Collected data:
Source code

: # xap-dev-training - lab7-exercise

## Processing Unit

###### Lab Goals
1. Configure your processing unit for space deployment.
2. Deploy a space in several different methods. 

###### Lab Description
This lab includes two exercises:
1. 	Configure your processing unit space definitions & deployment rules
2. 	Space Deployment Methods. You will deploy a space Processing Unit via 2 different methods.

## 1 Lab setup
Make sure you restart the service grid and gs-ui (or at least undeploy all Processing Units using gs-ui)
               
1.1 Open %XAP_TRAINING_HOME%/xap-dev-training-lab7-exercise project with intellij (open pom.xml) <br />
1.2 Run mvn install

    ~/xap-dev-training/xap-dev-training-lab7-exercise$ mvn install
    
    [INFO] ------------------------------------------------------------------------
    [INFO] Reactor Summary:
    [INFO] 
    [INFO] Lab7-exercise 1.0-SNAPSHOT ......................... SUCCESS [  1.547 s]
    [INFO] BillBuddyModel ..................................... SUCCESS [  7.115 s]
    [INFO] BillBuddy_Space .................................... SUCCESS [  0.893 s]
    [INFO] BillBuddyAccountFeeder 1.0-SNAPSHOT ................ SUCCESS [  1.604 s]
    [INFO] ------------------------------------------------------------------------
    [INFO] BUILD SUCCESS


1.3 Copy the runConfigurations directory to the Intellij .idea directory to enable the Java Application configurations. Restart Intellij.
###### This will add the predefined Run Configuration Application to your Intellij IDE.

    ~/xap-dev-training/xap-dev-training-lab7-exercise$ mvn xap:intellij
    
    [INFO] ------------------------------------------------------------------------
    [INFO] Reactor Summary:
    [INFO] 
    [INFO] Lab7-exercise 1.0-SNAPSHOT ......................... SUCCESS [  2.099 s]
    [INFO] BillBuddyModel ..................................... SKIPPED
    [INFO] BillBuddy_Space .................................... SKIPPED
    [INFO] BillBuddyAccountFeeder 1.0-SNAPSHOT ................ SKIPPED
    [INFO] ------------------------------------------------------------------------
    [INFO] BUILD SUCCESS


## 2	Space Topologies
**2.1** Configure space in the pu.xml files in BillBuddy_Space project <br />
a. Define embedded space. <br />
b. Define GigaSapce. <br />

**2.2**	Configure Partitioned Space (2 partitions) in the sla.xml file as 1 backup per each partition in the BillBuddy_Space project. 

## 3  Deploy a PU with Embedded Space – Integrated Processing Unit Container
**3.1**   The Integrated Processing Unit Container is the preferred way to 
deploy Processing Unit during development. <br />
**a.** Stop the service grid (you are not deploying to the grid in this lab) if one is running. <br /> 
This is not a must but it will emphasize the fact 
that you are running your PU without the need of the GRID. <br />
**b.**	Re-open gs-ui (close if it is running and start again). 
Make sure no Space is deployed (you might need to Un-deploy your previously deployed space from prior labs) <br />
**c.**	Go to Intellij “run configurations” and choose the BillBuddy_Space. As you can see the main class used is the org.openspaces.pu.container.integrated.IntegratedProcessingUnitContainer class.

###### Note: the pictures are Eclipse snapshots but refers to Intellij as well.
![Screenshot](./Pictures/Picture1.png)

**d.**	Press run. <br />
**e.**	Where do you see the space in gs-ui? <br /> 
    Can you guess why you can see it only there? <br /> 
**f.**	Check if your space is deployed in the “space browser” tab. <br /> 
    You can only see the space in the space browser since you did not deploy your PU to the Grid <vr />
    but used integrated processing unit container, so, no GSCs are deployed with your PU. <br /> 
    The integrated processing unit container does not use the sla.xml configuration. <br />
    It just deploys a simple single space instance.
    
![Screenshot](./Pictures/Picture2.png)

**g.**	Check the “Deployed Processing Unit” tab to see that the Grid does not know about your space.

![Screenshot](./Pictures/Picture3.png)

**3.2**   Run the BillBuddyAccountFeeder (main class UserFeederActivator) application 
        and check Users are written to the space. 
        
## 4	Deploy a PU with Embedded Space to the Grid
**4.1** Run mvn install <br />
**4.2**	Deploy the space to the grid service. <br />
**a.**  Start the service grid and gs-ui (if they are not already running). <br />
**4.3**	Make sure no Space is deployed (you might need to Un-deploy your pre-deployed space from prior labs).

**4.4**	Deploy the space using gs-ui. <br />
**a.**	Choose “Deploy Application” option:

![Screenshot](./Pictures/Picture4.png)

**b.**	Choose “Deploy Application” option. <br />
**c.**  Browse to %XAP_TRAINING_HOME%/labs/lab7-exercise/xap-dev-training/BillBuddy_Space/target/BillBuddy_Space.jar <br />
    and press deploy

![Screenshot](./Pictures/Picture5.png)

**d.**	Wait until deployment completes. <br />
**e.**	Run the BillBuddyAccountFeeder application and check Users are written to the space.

*AIM OF THE EXERCISE*:
The task here is to output the line with "install <br />" and all lines after it to the end of the records above, exactly and only those.

*REPLY*:
**4.1** Run mvn install <br />
**4.2**	Deploy the space to the grid service. <br />
**a.**  Start the service grid and gs-ui (if they are not already running). <br />
**4.3**	Make sure no Space is deployed (you might need to Un-deploy your pre-deployed space from prior labs).

**4.4**	Deploy the space using gs-ui. <br />
**a.**	Choose “Deploy Application” option:

![Screenshot](./Pictures/Picture4.png)

**b.**	Choose “Deploy Application” option. <br />
**c.**  Browse to %XAP_TRAINING_HOME%/labs/lab7-exercise/xap-dev-training/BillBuddy_Space/target/BillBuddy_Space.jar <br />
    and press deploy

![Screenshot](./Pictures/Picture5.png)

**d.**	Wait until deployment completes. <br />
**e.**	Run the BillBuddyAccountFeeder application and check Users are written to the space.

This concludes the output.